GraphScope 图分析引擎内置了许多常用的图分析算法，包括连通性分析算法、路径分析算法、社区检测和中心度计算等类型。

内置算法可以在图上轻松调用。例如，

.. code:: python

    import graphscope
    from graphscope.dataset import load_p2p_network

    # 创建默认 session，并加载属性图
    g = load_p2p_network()

    # 大多数内置算法只支持在简单图上进行计算，因此我们需要先通过顶点和边的类型来生成一个简单图
    simple_g = g.project(vertices={"host": ["id"]}, edges={"connect": ["dist"]})

    result_lpa = graphscope.lpa(simple_g, max_round=20)
    result_sssp = graphscope.sssp(simple_g, src=20)


内置算法的完整列表如下所示。具体某个算法是否支持属性图也在其文档进行了描述。

.. currentmodule:: graphscope

.. autosummary::

- :func:`attribute_assortativity_coefficient`
- :func:`numeric_assortativity_coefficient`
- :func:`average_degree_connectivity`
- :func:`average_shortest_path_length`
- :func:`bfs`
- :func:`avg_clustering`
- :func:`clustering`
- :func:`degree_assortativity_coefficient`
- :func:`degree_centrality`
- :func:`eigenvector_centrality`
- :func:`hits`
- :func:`is_simple_path`
- :func:`k_core`
- :func:`k_shell`
- :func:`katz_centrality`
- :func:`louvain`
- :func:`cdlp`
- :func:`lpa`
- :func:`lpa_u2i`
- :func:`pagerank`
- :func:`pagerank_nx`
- :func:`sssp`
- :func:`triangles`
- :func:`voterank`
- :func:`wcc`

算法的支持列表会随着不断增加持续更新中。

对计算结果的处理
---------------------
当完成一次图计算，计算结果会被包装成 :ref:`Context` 类，保存在分布式集群的内存中。

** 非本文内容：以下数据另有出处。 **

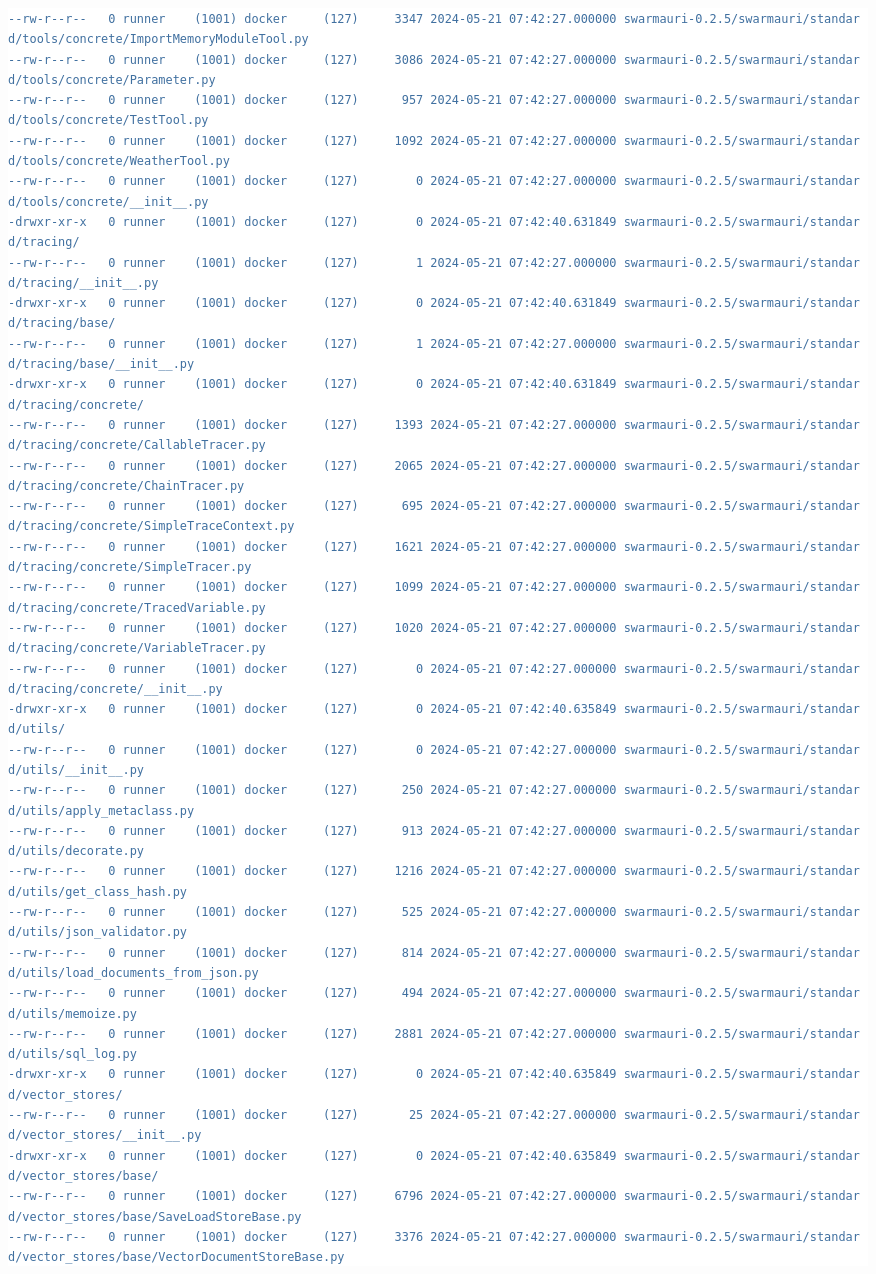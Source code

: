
 ```diff
--rw-r--r--   0 runner    (1001) docker     (127)     3347 2024-05-21 07:42:27.000000 swarmauri-0.2.5/swarmauri/standard/tools/concrete/ImportMemoryModuleTool.py
--rw-r--r--   0 runner    (1001) docker     (127)     3086 2024-05-21 07:42:27.000000 swarmauri-0.2.5/swarmauri/standard/tools/concrete/Parameter.py
--rw-r--r--   0 runner    (1001) docker     (127)      957 2024-05-21 07:42:27.000000 swarmauri-0.2.5/swarmauri/standard/tools/concrete/TestTool.py
--rw-r--r--   0 runner    (1001) docker     (127)     1092 2024-05-21 07:42:27.000000 swarmauri-0.2.5/swarmauri/standard/tools/concrete/WeatherTool.py
--rw-r--r--   0 runner    (1001) docker     (127)        0 2024-05-21 07:42:27.000000 swarmauri-0.2.5/swarmauri/standard/tools/concrete/__init__.py
-drwxr-xr-x   0 runner    (1001) docker     (127)        0 2024-05-21 07:42:40.631849 swarmauri-0.2.5/swarmauri/standard/tracing/
--rw-r--r--   0 runner    (1001) docker     (127)        1 2024-05-21 07:42:27.000000 swarmauri-0.2.5/swarmauri/standard/tracing/__init__.py
-drwxr-xr-x   0 runner    (1001) docker     (127)        0 2024-05-21 07:42:40.631849 swarmauri-0.2.5/swarmauri/standard/tracing/base/
--rw-r--r--   0 runner    (1001) docker     (127)        1 2024-05-21 07:42:27.000000 swarmauri-0.2.5/swarmauri/standard/tracing/base/__init__.py
-drwxr-xr-x   0 runner    (1001) docker     (127)        0 2024-05-21 07:42:40.631849 swarmauri-0.2.5/swarmauri/standard/tracing/concrete/
--rw-r--r--   0 runner    (1001) docker     (127)     1393 2024-05-21 07:42:27.000000 swarmauri-0.2.5/swarmauri/standard/tracing/concrete/CallableTracer.py
--rw-r--r--   0 runner    (1001) docker     (127)     2065 2024-05-21 07:42:27.000000 swarmauri-0.2.5/swarmauri/standard/tracing/concrete/ChainTracer.py
--rw-r--r--   0 runner    (1001) docker     (127)      695 2024-05-21 07:42:27.000000 swarmauri-0.2.5/swarmauri/standard/tracing/concrete/SimpleTraceContext.py
--rw-r--r--   0 runner    (1001) docker     (127)     1621 2024-05-21 07:42:27.000000 swarmauri-0.2.5/swarmauri/standard/tracing/concrete/SimpleTracer.py
--rw-r--r--   0 runner    (1001) docker     (127)     1099 2024-05-21 07:42:27.000000 swarmauri-0.2.5/swarmauri/standard/tracing/concrete/TracedVariable.py
--rw-r--r--   0 runner    (1001) docker     (127)     1020 2024-05-21 07:42:27.000000 swarmauri-0.2.5/swarmauri/standard/tracing/concrete/VariableTracer.py
--rw-r--r--   0 runner    (1001) docker     (127)        0 2024-05-21 07:42:27.000000 swarmauri-0.2.5/swarmauri/standard/tracing/concrete/__init__.py
-drwxr-xr-x   0 runner    (1001) docker     (127)        0 2024-05-21 07:42:40.635849 swarmauri-0.2.5/swarmauri/standard/utils/
--rw-r--r--   0 runner    (1001) docker     (127)        0 2024-05-21 07:42:27.000000 swarmauri-0.2.5/swarmauri/standard/utils/__init__.py
--rw-r--r--   0 runner    (1001) docker     (127)      250 2024-05-21 07:42:27.000000 swarmauri-0.2.5/swarmauri/standard/utils/apply_metaclass.py
--rw-r--r--   0 runner    (1001) docker     (127)      913 2024-05-21 07:42:27.000000 swarmauri-0.2.5/swarmauri/standard/utils/decorate.py
--rw-r--r--   0 runner    (1001) docker     (127)     1216 2024-05-21 07:42:27.000000 swarmauri-0.2.5/swarmauri/standard/utils/get_class_hash.py
--rw-r--r--   0 runner    (1001) docker     (127)      525 2024-05-21 07:42:27.000000 swarmauri-0.2.5/swarmauri/standard/utils/json_validator.py
--rw-r--r--   0 runner    (1001) docker     (127)      814 2024-05-21 07:42:27.000000 swarmauri-0.2.5/swarmauri/standard/utils/load_documents_from_json.py
--rw-r--r--   0 runner    (1001) docker     (127)      494 2024-05-21 07:42:27.000000 swarmauri-0.2.5/swarmauri/standard/utils/memoize.py
--rw-r--r--   0 runner    (1001) docker     (127)     2881 2024-05-21 07:42:27.000000 swarmauri-0.2.5/swarmauri/standard/utils/sql_log.py
-drwxr-xr-x   0 runner    (1001) docker     (127)        0 2024-05-21 07:42:40.635849 swarmauri-0.2.5/swarmauri/standard/vector_stores/
--rw-r--r--   0 runner    (1001) docker     (127)       25 2024-05-21 07:42:27.000000 swarmauri-0.2.5/swarmauri/standard/vector_stores/__init__.py
-drwxr-xr-x   0 runner    (1001) docker     (127)        0 2024-05-21 07:42:40.635849 swarmauri-0.2.5/swarmauri/standard/vector_stores/base/
--rw-r--r--   0 runner    (1001) docker     (127)     6796 2024-05-21 07:42:27.000000 swarmauri-0.2.5/swarmauri/standard/vector_stores/base/SaveLoadStoreBase.py
--rw-r--r--   0 runner    (1001) docker     (127)     3376 2024-05-21 07:42:27.000000 swarmauri-0.2.5/swarmauri/standard/vector_stores/base/VectorDocumentStoreBase.py
```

用户可能希望将结果传到客户端进行处理，或是写入云中某位置或分布式文件系统。GraphScope 支持用户通过以下方法来获取结果数据。

.. code:: python

    # 转化为相应数据类型
    result_lpa.to_numpy("r")
    result_lpa.to_dataframe({"node": "v.id", "result": "r"})

    # 或写入 hdfs、oss， 或本地目录中（pod中的本地目录）
    result_lpa.output("hdfs://output", {"node": "v.id", "result": "r"})
    result_lpa.output("oss://id:key@endpoint/bucket/object", {"node": "v.id", "result": "r"})
    result_lpa.output("file:///tmp/path", {"node": "v.id", "result": "r"})

    # 或写入本地的 client 中
    result_lpa.output_to_client("/tmp/lpa_result.txt", {"node": "v.id", "result": "r"})

    # 或写入 vineyard 数据结构
    result_lpa.to_vineyard_dataframe({"node": "v.id", "result": "r"})
    result_lpa.to_vineyard_tensor("r")

此外，如 :ref:`快速上手` 中所示，用户可以将计算结果加回到该图数据中作为顶点（边）的新属性（列）。

.. code:: python

    # 将结果作为新列添加回属性图，列名为 "lpa_result"，并生成一张新图
    new_graph = g.add_column(result_lpa, {"lpa_result": "r"})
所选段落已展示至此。